Probably some where below in the comments section our beloved ScottyRockYourBody will make a concise case as to why my behavior actually shows me to have plenty of Sense and Sensibility. His point will be great and from the outside looking in, make an enormous amount of sense. Just bear in mind, for he does not live in reality. He lives in the Abacos.
As I sit here and take in the luxury of the rillettes on my tongue while my 2 pups, Rooter and Tooter nap in my lap. My gorgeous fiancé searching through the cellar for something special, I really do feel a hell of a lot better about the rising sun tomorrow and whichever new adventure it will hold.
Black Chicken Rillettes with Quail Egg Salad Serves one with a spirit that can’t be broken and talent that can’t be denied
2 whole Chinese black chickens
Chinese five spice
1 can(15oz) of quail eggs
2T green onion chopped
T dill pickle relish
2T sweet pickle relish
2t fresh ginger minced
Take the whole birds and cut them into their respective pieces. Cut off the neck, then the legs and split the breasts. Place all the pieces into a pot and add the lard. Mark your flame to medium heat and after the lard has melted make sure all the pieces of chicken or fully submerged. What a wonderful fantasy those 2 chickens are living. As the fat starts to jiggle like my belly when I walk, turn down the heat to low. If the fat starts to jiggle like my belly when I dance, then the music is too loud and must be turned down. We are poaching not frying. Let the birds poach for 2 hours. Turn off the heat and let the black chickens cool in the fat.
Remove the birds from their fantasy of fat and pick all the meat and skin from the bones. The skin is fairly thin and so I see no reason not to invite it to the party too. Take 2/3rds of your chicken and shred it in a food processor until it is fine and smooth. Take the other 1/3 of your chicken and shred it by hand. Mix the 2 together and add some of the poaching lard until a smooth spreadable paste consistency is achieved. Add the salt just until it tastes slightly more salty than you want and the Chinese five spice to taste slightly more spiced than you want. The subsequent chilling will compensate your palate later on. Place the mixture into a crock and top with a layer of poaching fat. The fat will seal the rillettes from the oxygen and the bacteria that follows it. Chill the rillettes crock until the time comes.

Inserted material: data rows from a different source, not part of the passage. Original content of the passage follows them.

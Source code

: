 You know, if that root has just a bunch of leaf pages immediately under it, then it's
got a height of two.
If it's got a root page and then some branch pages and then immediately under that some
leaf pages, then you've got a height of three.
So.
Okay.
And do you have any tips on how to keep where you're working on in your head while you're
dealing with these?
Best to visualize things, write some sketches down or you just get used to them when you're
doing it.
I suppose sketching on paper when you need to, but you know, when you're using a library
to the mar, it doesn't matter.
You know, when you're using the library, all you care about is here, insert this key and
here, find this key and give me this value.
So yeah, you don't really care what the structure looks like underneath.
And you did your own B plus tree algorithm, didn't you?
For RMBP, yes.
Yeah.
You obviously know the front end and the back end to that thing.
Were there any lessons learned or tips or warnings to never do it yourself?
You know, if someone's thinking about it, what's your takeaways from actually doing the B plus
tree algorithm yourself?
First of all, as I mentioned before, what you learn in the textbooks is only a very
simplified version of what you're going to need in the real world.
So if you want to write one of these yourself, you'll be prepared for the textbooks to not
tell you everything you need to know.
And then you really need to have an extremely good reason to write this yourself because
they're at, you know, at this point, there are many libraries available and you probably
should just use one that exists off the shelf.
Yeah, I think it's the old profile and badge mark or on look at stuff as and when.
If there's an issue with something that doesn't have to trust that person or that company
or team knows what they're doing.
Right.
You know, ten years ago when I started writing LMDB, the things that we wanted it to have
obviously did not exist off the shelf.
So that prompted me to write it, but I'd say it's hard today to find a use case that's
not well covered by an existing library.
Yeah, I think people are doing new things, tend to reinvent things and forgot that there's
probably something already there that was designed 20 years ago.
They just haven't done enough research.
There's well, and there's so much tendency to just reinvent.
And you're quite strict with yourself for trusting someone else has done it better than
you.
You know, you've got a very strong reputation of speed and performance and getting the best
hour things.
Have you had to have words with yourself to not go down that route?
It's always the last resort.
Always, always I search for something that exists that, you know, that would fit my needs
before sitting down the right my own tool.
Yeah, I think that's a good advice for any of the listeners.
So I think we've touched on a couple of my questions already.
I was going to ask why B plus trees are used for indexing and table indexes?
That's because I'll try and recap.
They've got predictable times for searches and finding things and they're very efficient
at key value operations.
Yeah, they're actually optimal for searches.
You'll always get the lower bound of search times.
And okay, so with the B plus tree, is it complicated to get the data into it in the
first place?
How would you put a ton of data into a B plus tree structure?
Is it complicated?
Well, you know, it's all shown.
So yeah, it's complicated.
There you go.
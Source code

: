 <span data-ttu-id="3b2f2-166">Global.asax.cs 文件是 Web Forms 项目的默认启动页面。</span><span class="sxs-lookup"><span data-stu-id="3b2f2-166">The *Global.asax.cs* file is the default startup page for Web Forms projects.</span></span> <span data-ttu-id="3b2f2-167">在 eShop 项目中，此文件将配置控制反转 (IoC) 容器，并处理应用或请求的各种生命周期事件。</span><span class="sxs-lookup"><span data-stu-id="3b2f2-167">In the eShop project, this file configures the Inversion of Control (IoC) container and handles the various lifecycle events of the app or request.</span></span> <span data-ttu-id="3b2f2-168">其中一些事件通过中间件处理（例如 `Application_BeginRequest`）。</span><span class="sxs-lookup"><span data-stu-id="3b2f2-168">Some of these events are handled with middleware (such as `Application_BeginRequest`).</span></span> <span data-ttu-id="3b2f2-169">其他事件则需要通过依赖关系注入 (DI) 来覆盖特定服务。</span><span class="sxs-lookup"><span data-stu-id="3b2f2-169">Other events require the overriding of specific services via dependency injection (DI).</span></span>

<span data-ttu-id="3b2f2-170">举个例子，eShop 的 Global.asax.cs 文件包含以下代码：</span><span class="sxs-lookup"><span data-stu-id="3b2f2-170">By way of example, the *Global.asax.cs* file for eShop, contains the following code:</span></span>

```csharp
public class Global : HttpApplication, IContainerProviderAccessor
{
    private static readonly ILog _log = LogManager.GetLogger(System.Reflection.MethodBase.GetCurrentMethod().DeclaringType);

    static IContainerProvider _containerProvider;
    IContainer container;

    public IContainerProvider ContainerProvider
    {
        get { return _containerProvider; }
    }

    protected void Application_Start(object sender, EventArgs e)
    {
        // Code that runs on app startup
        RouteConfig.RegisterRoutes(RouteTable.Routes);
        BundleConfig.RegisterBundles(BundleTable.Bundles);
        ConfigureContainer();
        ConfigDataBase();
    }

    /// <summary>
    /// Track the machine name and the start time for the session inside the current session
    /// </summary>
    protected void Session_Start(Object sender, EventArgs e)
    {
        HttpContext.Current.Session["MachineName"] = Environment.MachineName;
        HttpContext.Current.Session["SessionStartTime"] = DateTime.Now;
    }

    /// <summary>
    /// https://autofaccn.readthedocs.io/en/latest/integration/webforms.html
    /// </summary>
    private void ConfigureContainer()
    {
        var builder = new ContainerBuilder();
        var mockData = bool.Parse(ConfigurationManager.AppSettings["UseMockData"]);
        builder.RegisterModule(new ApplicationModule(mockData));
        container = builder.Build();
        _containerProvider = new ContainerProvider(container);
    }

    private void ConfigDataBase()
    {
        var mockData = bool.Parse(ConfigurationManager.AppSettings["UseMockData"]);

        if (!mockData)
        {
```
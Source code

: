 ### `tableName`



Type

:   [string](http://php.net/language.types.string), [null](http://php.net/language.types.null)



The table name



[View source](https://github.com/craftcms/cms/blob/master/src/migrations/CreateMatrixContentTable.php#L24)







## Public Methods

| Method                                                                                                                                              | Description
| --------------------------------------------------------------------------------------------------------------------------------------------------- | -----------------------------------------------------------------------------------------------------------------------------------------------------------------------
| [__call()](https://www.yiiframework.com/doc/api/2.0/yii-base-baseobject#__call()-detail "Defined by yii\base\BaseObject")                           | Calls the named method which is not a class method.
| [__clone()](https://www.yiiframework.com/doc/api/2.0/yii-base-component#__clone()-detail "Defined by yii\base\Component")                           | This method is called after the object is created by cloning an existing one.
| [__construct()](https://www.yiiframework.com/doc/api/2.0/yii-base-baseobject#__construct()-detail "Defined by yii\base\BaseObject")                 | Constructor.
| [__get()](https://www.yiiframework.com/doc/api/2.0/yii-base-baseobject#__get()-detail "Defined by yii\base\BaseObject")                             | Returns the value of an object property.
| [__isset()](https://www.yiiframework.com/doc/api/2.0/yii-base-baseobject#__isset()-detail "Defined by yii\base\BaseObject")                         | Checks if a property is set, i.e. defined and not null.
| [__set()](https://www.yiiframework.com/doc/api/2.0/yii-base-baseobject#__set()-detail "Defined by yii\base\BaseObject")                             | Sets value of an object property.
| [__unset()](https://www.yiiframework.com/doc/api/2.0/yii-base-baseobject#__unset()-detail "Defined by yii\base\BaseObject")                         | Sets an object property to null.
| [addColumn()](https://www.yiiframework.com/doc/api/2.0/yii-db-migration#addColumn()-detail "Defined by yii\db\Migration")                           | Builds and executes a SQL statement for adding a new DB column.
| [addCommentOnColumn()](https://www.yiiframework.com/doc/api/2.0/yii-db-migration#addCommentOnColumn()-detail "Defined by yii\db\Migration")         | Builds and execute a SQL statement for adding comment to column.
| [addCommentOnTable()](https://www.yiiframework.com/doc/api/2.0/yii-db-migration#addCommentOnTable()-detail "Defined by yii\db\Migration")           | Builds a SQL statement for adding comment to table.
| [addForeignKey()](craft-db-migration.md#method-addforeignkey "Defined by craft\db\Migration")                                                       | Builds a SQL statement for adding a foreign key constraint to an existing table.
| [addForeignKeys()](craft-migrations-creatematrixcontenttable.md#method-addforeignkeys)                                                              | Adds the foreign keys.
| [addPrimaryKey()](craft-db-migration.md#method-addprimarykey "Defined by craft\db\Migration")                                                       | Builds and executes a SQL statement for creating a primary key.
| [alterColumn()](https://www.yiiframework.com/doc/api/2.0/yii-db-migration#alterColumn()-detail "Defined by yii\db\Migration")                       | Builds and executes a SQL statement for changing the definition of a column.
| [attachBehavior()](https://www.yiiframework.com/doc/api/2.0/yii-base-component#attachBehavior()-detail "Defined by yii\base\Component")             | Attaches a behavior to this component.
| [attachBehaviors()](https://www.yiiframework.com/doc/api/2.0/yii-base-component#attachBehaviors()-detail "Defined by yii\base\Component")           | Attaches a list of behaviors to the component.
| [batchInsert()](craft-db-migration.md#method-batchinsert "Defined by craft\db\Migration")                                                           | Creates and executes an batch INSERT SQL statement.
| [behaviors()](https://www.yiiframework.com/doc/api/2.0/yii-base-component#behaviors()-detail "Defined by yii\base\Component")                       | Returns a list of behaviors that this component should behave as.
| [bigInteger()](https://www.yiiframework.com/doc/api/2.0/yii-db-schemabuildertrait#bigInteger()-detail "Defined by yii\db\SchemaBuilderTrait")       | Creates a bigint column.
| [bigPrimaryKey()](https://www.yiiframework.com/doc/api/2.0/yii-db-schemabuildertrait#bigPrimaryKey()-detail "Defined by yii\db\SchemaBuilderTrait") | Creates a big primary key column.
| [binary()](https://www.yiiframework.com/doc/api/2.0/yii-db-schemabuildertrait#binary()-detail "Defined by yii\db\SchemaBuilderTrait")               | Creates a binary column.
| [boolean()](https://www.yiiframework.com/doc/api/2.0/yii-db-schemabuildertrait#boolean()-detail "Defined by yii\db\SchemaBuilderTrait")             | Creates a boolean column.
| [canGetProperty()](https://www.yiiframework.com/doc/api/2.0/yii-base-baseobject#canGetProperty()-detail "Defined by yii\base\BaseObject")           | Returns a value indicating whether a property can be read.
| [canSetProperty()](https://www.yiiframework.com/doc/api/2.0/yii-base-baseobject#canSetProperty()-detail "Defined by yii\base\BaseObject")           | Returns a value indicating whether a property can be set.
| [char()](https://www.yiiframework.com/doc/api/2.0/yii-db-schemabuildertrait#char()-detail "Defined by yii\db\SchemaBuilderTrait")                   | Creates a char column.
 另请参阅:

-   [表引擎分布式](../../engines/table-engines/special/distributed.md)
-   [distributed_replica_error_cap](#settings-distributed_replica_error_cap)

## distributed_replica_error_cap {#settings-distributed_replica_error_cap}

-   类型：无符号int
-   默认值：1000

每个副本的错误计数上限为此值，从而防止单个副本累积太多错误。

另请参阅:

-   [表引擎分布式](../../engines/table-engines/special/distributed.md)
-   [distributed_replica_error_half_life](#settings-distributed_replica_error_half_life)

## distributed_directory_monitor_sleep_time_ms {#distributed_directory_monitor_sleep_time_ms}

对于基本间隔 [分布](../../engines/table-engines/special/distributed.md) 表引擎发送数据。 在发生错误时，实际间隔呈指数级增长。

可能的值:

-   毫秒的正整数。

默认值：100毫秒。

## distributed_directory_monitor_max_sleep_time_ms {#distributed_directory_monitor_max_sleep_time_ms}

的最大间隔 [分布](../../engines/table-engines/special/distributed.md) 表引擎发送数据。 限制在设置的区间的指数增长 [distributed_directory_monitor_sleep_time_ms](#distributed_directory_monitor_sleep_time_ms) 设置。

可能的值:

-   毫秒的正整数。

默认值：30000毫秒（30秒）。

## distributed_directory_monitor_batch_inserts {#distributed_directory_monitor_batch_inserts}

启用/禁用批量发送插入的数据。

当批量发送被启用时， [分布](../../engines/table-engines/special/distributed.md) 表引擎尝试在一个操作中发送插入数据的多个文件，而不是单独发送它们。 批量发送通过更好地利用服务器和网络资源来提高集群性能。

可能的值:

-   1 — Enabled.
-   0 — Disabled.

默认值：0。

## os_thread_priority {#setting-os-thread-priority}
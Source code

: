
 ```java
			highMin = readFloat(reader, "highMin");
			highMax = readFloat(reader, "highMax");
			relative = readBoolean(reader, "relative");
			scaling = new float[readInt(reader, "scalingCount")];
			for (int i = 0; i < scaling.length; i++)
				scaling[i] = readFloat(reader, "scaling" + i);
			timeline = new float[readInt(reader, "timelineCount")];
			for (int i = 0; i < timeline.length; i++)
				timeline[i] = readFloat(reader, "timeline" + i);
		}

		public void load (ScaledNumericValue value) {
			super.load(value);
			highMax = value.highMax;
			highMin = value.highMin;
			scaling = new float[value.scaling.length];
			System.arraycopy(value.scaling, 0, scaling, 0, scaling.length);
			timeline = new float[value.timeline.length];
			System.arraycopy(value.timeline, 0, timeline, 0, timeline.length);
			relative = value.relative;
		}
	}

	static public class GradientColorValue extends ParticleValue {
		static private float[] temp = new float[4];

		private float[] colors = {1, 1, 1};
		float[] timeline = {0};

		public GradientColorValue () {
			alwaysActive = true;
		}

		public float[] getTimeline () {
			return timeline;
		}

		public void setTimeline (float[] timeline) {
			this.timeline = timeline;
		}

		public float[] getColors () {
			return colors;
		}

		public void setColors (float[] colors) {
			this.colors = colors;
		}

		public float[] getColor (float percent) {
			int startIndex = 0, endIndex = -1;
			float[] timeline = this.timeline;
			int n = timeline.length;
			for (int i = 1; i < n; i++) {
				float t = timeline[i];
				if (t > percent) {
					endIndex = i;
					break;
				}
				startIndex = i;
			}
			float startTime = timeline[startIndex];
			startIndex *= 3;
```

Make the egg salad by rough chopping the quail eggs and mixing in a bowl with the green onion, relish, ginger and mayonnaise. A pinch of salt wouldn’t hurt.
The chosen vessel for consumption is the crostini. I like the “chewiness” of frying as opposed to baking for this recipe. Cut some ½ inch thick slices of crusty artisan bread and get a ¼ cup of olive oil hot in a pan. Fry the bread on both sides until nice and brown and pile them up for later.
Gather your puppies and put them on your lap. Arrange the rillettes, bread and egg salad on the arm of your lazy boy. Give your gorgeous fiancé some pathetic look that will make her go fetch a bottle of wine. Can anything really be that bad?